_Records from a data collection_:

•••

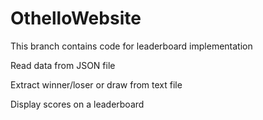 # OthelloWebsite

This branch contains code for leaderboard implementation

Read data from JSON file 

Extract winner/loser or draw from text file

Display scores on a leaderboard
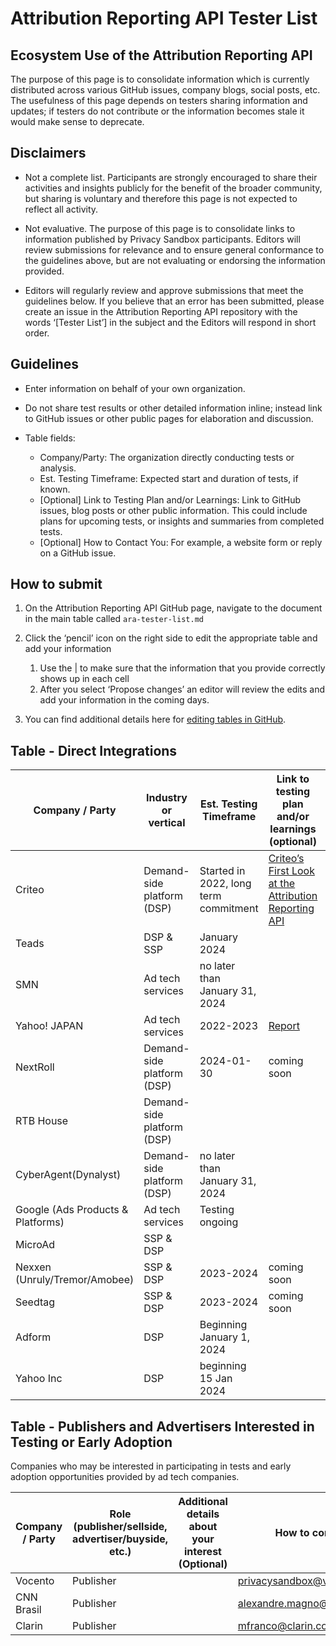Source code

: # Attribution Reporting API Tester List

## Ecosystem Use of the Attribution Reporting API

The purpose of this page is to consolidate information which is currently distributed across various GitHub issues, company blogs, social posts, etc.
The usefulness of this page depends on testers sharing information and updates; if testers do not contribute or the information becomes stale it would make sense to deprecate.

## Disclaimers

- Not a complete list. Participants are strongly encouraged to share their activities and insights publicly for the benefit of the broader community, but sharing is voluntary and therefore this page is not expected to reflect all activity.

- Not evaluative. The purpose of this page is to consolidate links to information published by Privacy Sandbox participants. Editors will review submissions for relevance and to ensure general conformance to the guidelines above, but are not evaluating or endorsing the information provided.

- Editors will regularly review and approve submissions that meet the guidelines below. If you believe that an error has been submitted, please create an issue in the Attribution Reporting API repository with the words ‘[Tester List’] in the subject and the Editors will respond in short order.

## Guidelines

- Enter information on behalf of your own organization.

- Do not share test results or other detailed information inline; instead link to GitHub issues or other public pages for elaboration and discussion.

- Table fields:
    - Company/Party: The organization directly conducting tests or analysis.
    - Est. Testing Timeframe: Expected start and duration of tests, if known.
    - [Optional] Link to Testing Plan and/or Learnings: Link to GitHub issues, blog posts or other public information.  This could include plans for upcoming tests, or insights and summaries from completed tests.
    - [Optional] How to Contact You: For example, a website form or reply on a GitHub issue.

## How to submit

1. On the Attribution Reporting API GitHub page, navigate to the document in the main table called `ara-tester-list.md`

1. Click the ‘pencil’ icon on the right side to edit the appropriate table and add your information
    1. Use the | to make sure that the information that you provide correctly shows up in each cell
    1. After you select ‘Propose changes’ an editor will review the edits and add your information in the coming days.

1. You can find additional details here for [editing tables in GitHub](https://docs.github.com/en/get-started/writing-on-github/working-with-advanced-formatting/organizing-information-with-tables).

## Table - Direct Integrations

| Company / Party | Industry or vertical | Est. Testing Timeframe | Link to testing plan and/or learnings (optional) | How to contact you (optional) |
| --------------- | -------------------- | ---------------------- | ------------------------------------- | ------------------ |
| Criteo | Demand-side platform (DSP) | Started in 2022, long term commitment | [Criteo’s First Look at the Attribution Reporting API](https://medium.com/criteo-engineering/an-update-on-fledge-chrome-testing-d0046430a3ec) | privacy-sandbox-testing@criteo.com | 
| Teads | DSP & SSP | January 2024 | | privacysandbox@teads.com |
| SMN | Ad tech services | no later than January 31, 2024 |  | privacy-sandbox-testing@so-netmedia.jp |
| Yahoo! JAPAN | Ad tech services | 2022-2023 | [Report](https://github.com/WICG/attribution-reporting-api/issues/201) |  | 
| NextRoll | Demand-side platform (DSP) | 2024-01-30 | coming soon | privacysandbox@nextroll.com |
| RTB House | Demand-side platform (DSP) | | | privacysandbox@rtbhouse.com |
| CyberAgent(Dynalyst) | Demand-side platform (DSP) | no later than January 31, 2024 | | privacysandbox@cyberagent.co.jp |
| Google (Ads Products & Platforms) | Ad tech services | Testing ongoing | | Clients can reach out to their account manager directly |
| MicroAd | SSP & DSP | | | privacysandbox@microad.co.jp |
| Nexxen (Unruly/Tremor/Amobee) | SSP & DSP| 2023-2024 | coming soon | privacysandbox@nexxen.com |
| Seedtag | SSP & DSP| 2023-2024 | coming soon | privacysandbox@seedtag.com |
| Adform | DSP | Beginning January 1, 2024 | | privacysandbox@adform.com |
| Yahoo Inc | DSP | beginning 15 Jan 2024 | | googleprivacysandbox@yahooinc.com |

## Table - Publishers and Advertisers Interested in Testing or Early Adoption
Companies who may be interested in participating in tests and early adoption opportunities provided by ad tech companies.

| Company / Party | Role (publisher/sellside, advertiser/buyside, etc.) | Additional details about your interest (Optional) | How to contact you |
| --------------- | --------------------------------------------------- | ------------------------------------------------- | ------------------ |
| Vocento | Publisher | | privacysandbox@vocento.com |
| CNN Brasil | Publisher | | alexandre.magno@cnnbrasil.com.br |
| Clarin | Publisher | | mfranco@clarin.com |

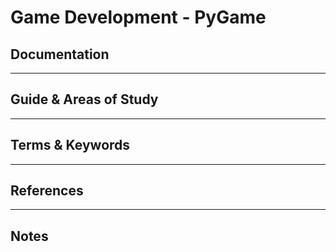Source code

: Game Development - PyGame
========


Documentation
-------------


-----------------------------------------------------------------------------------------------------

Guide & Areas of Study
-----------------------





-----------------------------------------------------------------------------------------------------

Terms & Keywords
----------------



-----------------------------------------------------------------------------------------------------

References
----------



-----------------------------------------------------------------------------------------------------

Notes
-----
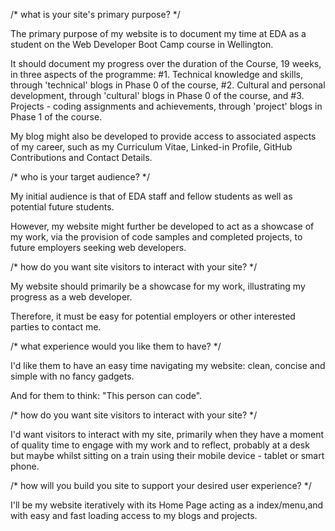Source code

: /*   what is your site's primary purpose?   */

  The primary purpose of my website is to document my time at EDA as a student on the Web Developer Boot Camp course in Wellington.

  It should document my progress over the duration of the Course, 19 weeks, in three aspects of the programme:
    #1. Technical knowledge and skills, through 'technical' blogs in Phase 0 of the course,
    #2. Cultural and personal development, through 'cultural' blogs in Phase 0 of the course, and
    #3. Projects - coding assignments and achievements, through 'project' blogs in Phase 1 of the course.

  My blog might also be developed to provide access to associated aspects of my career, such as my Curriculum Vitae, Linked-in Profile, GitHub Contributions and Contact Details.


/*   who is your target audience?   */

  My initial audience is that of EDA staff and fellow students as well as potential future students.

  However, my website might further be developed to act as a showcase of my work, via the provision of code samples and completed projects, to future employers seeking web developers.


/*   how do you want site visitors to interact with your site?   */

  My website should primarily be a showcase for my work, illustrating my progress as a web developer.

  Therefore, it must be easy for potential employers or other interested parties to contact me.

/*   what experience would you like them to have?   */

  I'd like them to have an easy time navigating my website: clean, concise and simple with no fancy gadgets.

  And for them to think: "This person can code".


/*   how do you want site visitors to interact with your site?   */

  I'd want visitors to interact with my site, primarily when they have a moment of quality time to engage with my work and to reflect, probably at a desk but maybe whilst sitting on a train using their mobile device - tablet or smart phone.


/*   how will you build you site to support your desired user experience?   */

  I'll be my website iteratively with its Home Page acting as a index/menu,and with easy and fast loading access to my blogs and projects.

•••

_TASK TO COMPLETE_: An exact repeat of all the data is required, pictures excluded.

_TASK OUTPUT_:
 # OthelloWebsite

This branch contains code for leaderboard implementation

Read data from JSON file 

Extract winner/loser or draw from text file

Display scores on a leaderboard
Source code

: # Attribution Reporting API Tester List

## Ecosystem Use of the Attribution Reporting API

The purpose of this page is to consolidate information which is currently distributed across various GitHub issues, company blogs, social posts, etc.
The usefulness of this page depends on testers sharing information and updates; if testers do not contribute or the information becomes stale it would make sense to deprecate.

## Disclaimers

- Not a complete list. Participants are strongly encouraged to share their activities and insights publicly for the benefit of the broader community, but sharing is voluntary and therefore this page is not expected to reflect all activity.

- Not evaluative. The purpose of this page is to consolidate links to information published by Privacy Sandbox participants. Editors will review submissions for relevance and to ensure general conformance to the guidelines above, but are not evaluating or endorsing the information provided.

- Editors will regularly review and approve submissions that meet the guidelines below. If you believe that an error has been submitted, please create an issue in the Attribution Reporting API repository with the words ‘[Tester List’] in the subject and the Editors will respond in short order.

## Guidelines

- Enter information on behalf of your own organization.

- Do not share test results or other detailed information inline; instead link to GitHub issues or other public pages for elaboration and discussion.

- Table fields:
    - Company/Party: The organization directly conducting tests or analysis.
    - Est. Testing Timeframe: Expected start and duration of tests, if known.
    - [Optional] Link to Testing Plan and/or Learnings: Link to GitHub issues, blog posts or other public information.  This could include plans for upcoming tests, or insights and summaries from completed tests.
    - [Optional] How to Contact You: For example, a website form or reply on a GitHub issue.

## How to submit

1. On the Attribution Reporting API GitHub page, navigate to the document in the main table called `ara-tester-list.md`

1. Click the ‘pencil’ icon on the right side to edit the appropriate table and add your information
    1. Use the | to make sure that the information that you provide correctly shows up in each cell
    1. After you select ‘Propose changes’ an editor will review the edits and add your information in the coming days.

1. You can find additional details here for [editing tables in GitHub](https://docs.github.com/en/get-started/writing-on-github/working-with-advanced-formatting/organizing-information-with-tables).

## Table - Direct Integrations

| Company / Party | Industry or vertical | Est. Testing Timeframe | Link to testing plan and/or learnings (optional) | How to contact you (optional) |
| --------------- | -------------------- | ---------------------- | ------------------------------------- | ------------------ |
| Criteo | Demand-side platform (DSP) | Started in 2022, long term commitment | [Criteo’s First Look at the Attribution Reporting API](https://medium.com/criteo-engineering/an-update-on-fledge-chrome-testing-d0046430a3ec) | privacy-sandbox-testing@criteo.com | 
| Teads | DSP & SSP | January 2024 | | privacysandbox@teads.com |
| SMN | Ad tech services | no later than January 31, 2024 |  | privacy-sandbox-testing@so-netmedia.jp |
| Yahoo! JAPAN | Ad tech services | 2022-2023 | [Report](https://github.com/WICG/attribution-reporting-api/issues/201) |  | 
| NextRoll | Demand-side platform (DSP) | 2024-01-30 | coming soon | privacysandbox@nextroll.com |
| RTB House | Demand-side platform (DSP) | | | privacysandbox@rtbhouse.com |
| CyberAgent(Dynalyst) | Demand-side platform (DSP) | no later than January 31, 2024 | | privacysandbox@cyberagent.co.jp |
| Google (Ads Products & Platforms) | Ad tech services | Testing ongoing | | Clients can reach out to their account manager directly |
| MicroAd | SSP & DSP | | | privacysandbox@microad.co.jp |
| Nexxen (Unruly/Tremor/Amobee) | SSP & DSP| 2023-2024 | coming soon | privacysandbox@nexxen.com |
| Seedtag | SSP & DSP| 2023-2024 | coming soon | privacysandbox@seedtag.com |
| Adform | DSP | Beginning January 1, 2024 | | privacysandbox@adform.com |
| Yahoo Inc | DSP | beginning 15 Jan 2024 | | googleprivacysandbox@yahooinc.com |

## Table - Publishers and Advertisers Interested in Testing or Early Adoption
Companies who may be interested in participating in tests and early adoption opportunities provided by ad tech companies.

| Company / Party | Role (publisher/sellside, advertiser/buyside, etc.) | Additional details about your interest (Optional) | How to contact you |
| --------------- | --------------------------------------------------- | ------------------------------------------------- | ------------------ |
| Vocento | Publisher | | privacysandbox@vocento.com |
| CNN Brasil | Publisher | | alexandre.magno@cnnbrasil.com.br |
| Clarin | Publisher | | mfranco@clarin.com |

Source code

: Game Development - PyGame
========


Documentation
-------------


-----------------------------------------------------------------------------------------------------

Guide & Areas of Study
-----------------------





-----------------------------------------------------------------------------------------------------

Terms & Keywords
----------------



-----------------------------------------------------------------------------------------------------

References
----------



-----------------------------------------------------------------------------------------------------

Notes
-----
Source code

: /*   what is your site's primary purpose?   */

  The primary purpose of my website is to document my time at EDA as a student on the Web Developer Boot Camp course in Wellington.

  It should document my progress over the duration of the Course, 19 weeks, in three aspects of the programme:
    #1. Technical knowledge and skills, through 'technical' blogs in Phase 0 of the course,
    #2. Cultural and personal development, through 'cultural' blogs in Phase 0 of the course, and
    #3. Projects - coding assignments and achievements, through 'project' blogs in Phase 1 of the course.

  My blog might also be developed to provide access to associated aspects of my career, such as my Curriculum Vitae, Linked-in Profile, GitHub Contributions and Contact Details.


/*   who is your target audience?   */

  My initial audience is that of EDA staff and fellow students as well as potential future students.

  However, my website might further be developed to act as a showcase of my work, via the provision of code samples and completed projects, to future employers seeking web developers.


/*   how do you want site visitors to interact with your site?   */

  My website should primarily be a showcase for my work, illustrating my progress as a web developer.

  Therefore, it must be easy for potential employers or other interested parties to contact me.

/*   what experience would you like them to have?   */

  I'd like them to have an easy time navigating my website: clean, concise and simple with no fancy gadgets.

  And for them to think: "This person can code".


/*   how do you want site visitors to interact with your site?   */

  I'd want visitors to interact with my site, primarily when they have a moment of quality time to engage with my work and to reflect, probably at a desk but maybe whilst sitting on a train using their mobile device - tablet or smart phone.


/*   how will you build you site to support your desired user experience?   */

  I'll be my website iteratively with its Home Page acting as a index/menu,and with easy and fast loading access to my blogs and projects.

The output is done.